Aerococcus urinae (A urinae), a gram-positive coccus readily mistaken for a Staphylococcus species, was first identified in 1992.1-3 It now reportedly accounts for 0.2% to 0.8% of clinical urine isolates.4-6A urinae bacteriuria is typically asymptomatic and mainly occurs in women.7-9 Symptomatic A urinae urinary tract infection (UTI) occurs predominantly in older men with underlying urologic abnormalities.4-10 

Serious A urinae infections are rare. The first 2 reported cases involved men with A urinae endocarditis, one of whom died.11,12 To date, only 8 cases of spondylodiscitis due to A urinae have been reported.13-20 Optimal treatment for invasive A urinae infection is undefined; however, the reported cases were treated successfully with diverse antibiotic regimen combinations; all including a β-lactam and beginning with at least 2 weeks of IV antibiotics.13-20 We describe a man with A urinae bacteremia and spondylodiscitis, presumably arising from a urinary source in the setting of bladder outlet obstruction, who was treated successfully.

Case Presentation

A 74-year-old man with morbid obesity, type 2 diabetes mellitus, stage 2 chronic kidney disease, and tobacco use presented to the emergency department after 2 weeks of progressive, nonradiating, midthoracic back pain, lower extremity weakness, gait imbalance, fatigue, anorexia, rigors, and subjective fevers. On presentation, he was afebrile and hemodynamically stable. A physical examination revealed point tenderness of the midthoracic vertebrae, nontender costovertebral angles, diffusely decreased strength, nonsustained clonus in both lower extremities, inguinal intertrigo, and a buried penis with purulent meatal discharge.

Laboratory results indicated a white blood cell (WBC) count of 13.5 K/μL (reference range, 4.0-11.0), absolute neutrophil count of 11.48 K/μL (reference range, 2.0-7.7), C-reactive protein (CRP) level of 225.3 mg/L (reference range, ≤ 5.0), erythrocyte sedimentation rate of 85 mm/h (reference range, 5-15), serum blood urea nitrogen of 76 mg/dL (reference range, 8-26), and serum creatinine (SCr) of 1.9 mg/dL (reference range, 1.1-1.4). A urinalysis showed positive leukocyte esterase, WBC clumps, and little bacteria. Abdominal/pelvic computed tomography showed spondylodiscitis-like changes at T7-T8, bilateral perinephric fat stranding, bladder distension, and bladder wall thickening.
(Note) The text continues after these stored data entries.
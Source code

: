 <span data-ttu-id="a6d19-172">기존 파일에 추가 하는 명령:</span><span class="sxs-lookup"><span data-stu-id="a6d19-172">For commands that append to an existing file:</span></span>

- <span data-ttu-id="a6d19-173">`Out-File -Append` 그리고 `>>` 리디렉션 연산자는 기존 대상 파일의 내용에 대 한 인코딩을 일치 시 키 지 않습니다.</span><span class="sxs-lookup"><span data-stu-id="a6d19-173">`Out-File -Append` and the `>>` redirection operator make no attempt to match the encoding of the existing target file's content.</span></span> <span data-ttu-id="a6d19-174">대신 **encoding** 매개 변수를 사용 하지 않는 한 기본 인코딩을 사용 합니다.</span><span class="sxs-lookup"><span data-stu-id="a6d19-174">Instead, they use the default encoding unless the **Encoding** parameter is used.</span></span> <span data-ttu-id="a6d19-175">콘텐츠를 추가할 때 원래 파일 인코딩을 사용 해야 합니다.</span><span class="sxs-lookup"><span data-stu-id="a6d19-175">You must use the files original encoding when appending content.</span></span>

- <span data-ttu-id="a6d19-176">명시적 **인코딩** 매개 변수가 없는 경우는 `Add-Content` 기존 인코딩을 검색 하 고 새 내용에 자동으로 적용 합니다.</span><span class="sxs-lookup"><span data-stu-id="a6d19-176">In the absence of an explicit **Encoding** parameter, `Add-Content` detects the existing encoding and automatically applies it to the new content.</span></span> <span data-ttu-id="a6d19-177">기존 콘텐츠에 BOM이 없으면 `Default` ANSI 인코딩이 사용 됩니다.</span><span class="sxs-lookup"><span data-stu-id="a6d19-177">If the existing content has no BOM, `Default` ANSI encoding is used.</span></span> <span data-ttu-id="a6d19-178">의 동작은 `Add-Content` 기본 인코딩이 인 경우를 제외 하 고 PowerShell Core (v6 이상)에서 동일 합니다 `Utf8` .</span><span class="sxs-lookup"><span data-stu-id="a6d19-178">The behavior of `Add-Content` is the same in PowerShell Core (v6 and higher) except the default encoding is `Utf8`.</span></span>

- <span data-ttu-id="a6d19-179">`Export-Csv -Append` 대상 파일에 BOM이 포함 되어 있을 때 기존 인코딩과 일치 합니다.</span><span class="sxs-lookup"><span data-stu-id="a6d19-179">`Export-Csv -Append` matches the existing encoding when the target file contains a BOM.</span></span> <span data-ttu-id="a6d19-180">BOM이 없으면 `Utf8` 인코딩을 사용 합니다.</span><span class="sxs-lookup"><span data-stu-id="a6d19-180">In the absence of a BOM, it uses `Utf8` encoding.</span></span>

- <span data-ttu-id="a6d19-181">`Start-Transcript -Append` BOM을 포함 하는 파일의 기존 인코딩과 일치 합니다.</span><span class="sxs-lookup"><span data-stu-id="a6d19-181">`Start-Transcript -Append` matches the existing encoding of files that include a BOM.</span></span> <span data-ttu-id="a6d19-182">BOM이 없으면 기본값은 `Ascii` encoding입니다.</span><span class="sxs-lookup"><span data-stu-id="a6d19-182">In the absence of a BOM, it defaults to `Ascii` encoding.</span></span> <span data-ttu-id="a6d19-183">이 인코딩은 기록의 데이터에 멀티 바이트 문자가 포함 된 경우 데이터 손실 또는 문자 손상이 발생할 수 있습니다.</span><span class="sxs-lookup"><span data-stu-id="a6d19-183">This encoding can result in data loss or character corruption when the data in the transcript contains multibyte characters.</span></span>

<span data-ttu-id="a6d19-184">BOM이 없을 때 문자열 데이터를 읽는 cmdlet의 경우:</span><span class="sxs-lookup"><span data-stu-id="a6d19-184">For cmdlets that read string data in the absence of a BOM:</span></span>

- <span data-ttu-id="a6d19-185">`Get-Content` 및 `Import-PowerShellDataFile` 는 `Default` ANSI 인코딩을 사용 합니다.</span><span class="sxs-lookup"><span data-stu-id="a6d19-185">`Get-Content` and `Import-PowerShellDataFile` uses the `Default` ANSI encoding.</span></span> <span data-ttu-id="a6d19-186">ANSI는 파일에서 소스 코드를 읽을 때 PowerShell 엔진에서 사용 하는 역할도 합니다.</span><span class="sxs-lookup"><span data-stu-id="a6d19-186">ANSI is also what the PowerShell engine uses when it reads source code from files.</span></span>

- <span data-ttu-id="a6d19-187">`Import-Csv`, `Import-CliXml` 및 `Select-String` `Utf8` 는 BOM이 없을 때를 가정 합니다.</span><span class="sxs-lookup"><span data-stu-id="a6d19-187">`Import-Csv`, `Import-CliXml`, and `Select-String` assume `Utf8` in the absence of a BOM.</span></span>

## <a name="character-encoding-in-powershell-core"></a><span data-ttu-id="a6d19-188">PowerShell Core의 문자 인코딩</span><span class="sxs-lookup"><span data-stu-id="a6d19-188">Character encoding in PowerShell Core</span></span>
The patient was presumed to have discitis secondary to a UTI, with possible pyelonephritis, and was given empiric vancomycin and ceftriaxone. Spinal magnetic resonance imaging with contrast supported spondylodiscitis at T7-T8, extending to T8-T9. Preliminary results from the admission blood and urine cultures showed gram-positive cocci in clusters, which were presumed initially to be Staphylococcus aureus (S aureus).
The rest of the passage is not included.